Good question. I would guess floppy drives go for about $15 to OEMs.
Floppy disks can't be a profit center either, since sometimes they're free after
the rebate. Maybe Reseller can tell us more. Yet, DiskTrend expects
floppy drive volume to grow slightly (at a decreasing rate) through 2000.

From DiskTrends 1997 removable storage report...
[snip]
Here are other highlights from the 1997 DISK/TREND Report on removable data storage:

After the 1995 market entry by Iomega's Zip 100 megabyte floppy drive, followed by the
1996 appearance of the LS-120, a 120 megabyte drive backed by several companies, sales
of the new products surged. Shipments of high capacity floppy drives jumped to 3.9 million
units in 1996, and the DISK/TREND projection for the group in 2000 is 26.6 million drives.
Exploiting the right combination of disk capacity and price, the new high capacity floppies
have tapped a growing market with many personal computer users who find it convenient to
keep individual projects on separate disks and others who are prudent enough to back up
key data stored on their new higher capacity hard disk drives.

High capacity floppy drives will take over most of the growth in overall floppy drive
shipments during the next few years, but the standard 3.5 inch 1.44 megabyte floppy drive
is expected to survive for many years, with shipments of 101.3 million drives forecasted for
2000. Despite competitive claims to the contrary, low capacity floppy drives are still
considered adequate for storing and interchanging word processing and similar computer
projects, and their very low price makes them hard for personal computer manufacturers to
abandon.
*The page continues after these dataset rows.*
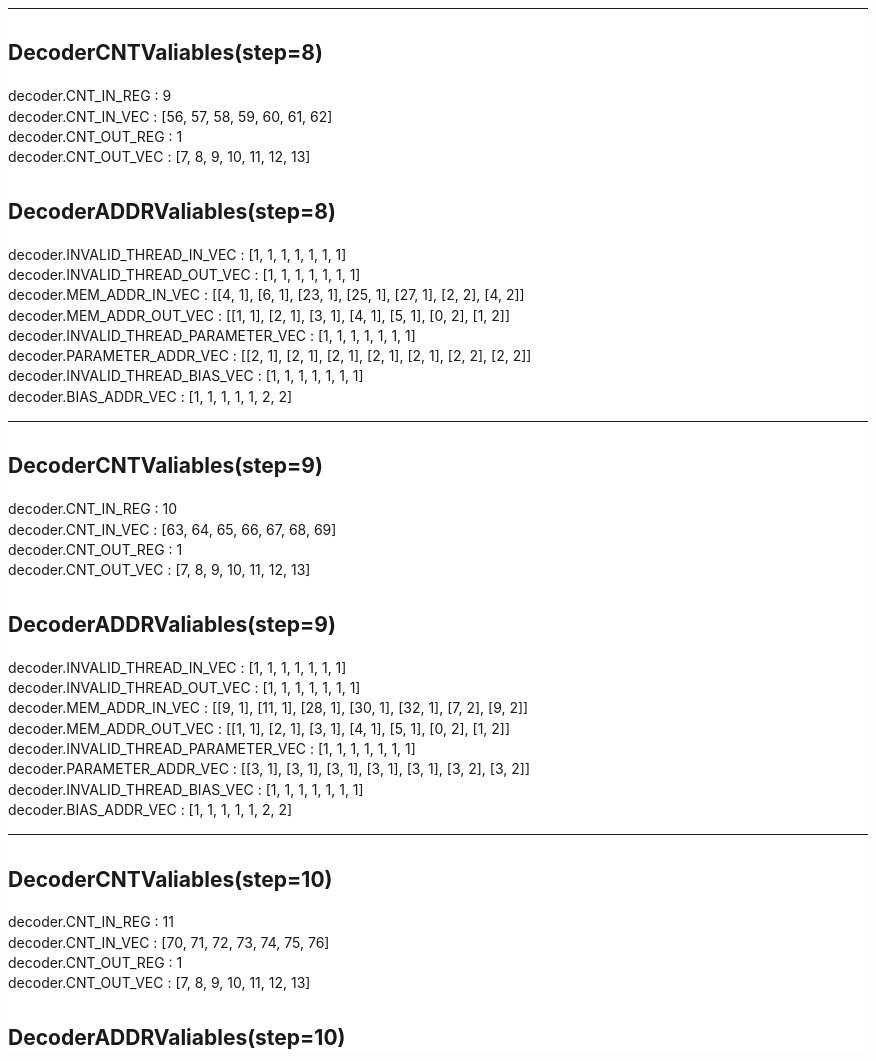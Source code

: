 ***

## DecoderCNTValiables(step=8)  

decoder.CNT_IN_REG : 9  
decoder.CNT_IN_VEC : [56, 57, 58, 59, 60, 61, 62]  
decoder.CNT_OUT_REG : 1  
decoder.CNT_OUT_VEC : [7, 8, 9, 10, 11, 12, 13]  

## DecoderADDRValiables(step=8)  

decoder.INVALID_THREAD_IN_VEC : [1, 1, 1, 1, 1, 1, 1]  
decoder.INVALID_THREAD_OUT_VEC : [1, 1, 1, 1, 1, 1, 1]  
decoder.MEM_ADDR_IN_VEC : [[4, 1], [6, 1], [23, 1], [25, 1], [27, 1], [2, 2], [4, 2]]  
decoder.MEM_ADDR_OUT_VEC : [[1, 1], [2, 1], [3, 1], [4, 1], [5, 1], [0, 2], [1, 2]]  
decoder.INVALID_THREAD_PARAMETER_VEC : [1, 1, 1, 1, 1, 1, 1]  
decoder.PARAMETER_ADDR_VEC : [[2, 1], [2, 1], [2, 1], [2, 1], [2, 1], [2, 2], [2, 2]]  
decoder.INVALID_THREAD_BIAS_VEC : [1, 1, 1, 1, 1, 1, 1]  
decoder.BIAS_ADDR_VEC : [1, 1, 1, 1, 1, 2, 2]  

***

## DecoderCNTValiables(step=9)  

decoder.CNT_IN_REG : 10  
decoder.CNT_IN_VEC : [63, 64, 65, 66, 67, 68, 69]  
decoder.CNT_OUT_REG : 1  
decoder.CNT_OUT_VEC : [7, 8, 9, 10, 11, 12, 13]  

## DecoderADDRValiables(step=9)  

decoder.INVALID_THREAD_IN_VEC : [1, 1, 1, 1, 1, 1, 1]  
decoder.INVALID_THREAD_OUT_VEC : [1, 1, 1, 1, 1, 1, 1]  
decoder.MEM_ADDR_IN_VEC : [[9, 1], [11, 1], [28, 1], [30, 1], [32, 1], [7, 2], [9, 2]]  
decoder.MEM_ADDR_OUT_VEC : [[1, 1], [2, 1], [3, 1], [4, 1], [5, 1], [0, 2], [1, 2]]  
decoder.INVALID_THREAD_PARAMETER_VEC : [1, 1, 1, 1, 1, 1, 1]  
decoder.PARAMETER_ADDR_VEC : [[3, 1], [3, 1], [3, 1], [3, 1], [3, 1], [3, 2], [3, 2]]  
decoder.INVALID_THREAD_BIAS_VEC : [1, 1, 1, 1, 1, 1, 1]  
decoder.BIAS_ADDR_VEC : [1, 1, 1, 1, 1, 2, 2]  

***

## DecoderCNTValiables(step=10)  

decoder.CNT_IN_REG : 11  
decoder.CNT_IN_VEC : [70, 71, 72, 73, 74, 75, 76]  
decoder.CNT_OUT_REG : 1  
decoder.CNT_OUT_VEC : [7, 8, 9, 10, 11, 12, 13]  

## DecoderADDRValiables(step=10)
Annual shipment increases for low capacity floppy drives are forecasted to decline to a negligible level in 2000, and the average OEM price per drive is projected at $14.
[snip]

disktrend.com

GM



To: Stan J. Czernel who wrote (54310)5/9/1998 8:21:00 AM
From: rocky haag  Read Replies (2) | Respond to of 58324
 
Iomega pushing ahead with Fibre Channel and advanced consortioms(link)
breakthrough.com (close to the end)



To: Stan J. Czernel who wrote (54310)5/10/1998 11:10:00 AM
From: Stan J. Czernel  Respond to of 58324
 
Anyone see "Earth-final Conflict" episode this week?

A minor role played by a itty-bitty diskette- looking thing: about half the size of a business card, one square end, one rounded end.

Although they did not show a label I can't help feeling that I was looking at a clik! disk.

Anyone else catch the episode?

If you've seen the show, then you know that it is a shameless tout for MCI communications - whose logo appears on their futuristic communications devices every time they are used.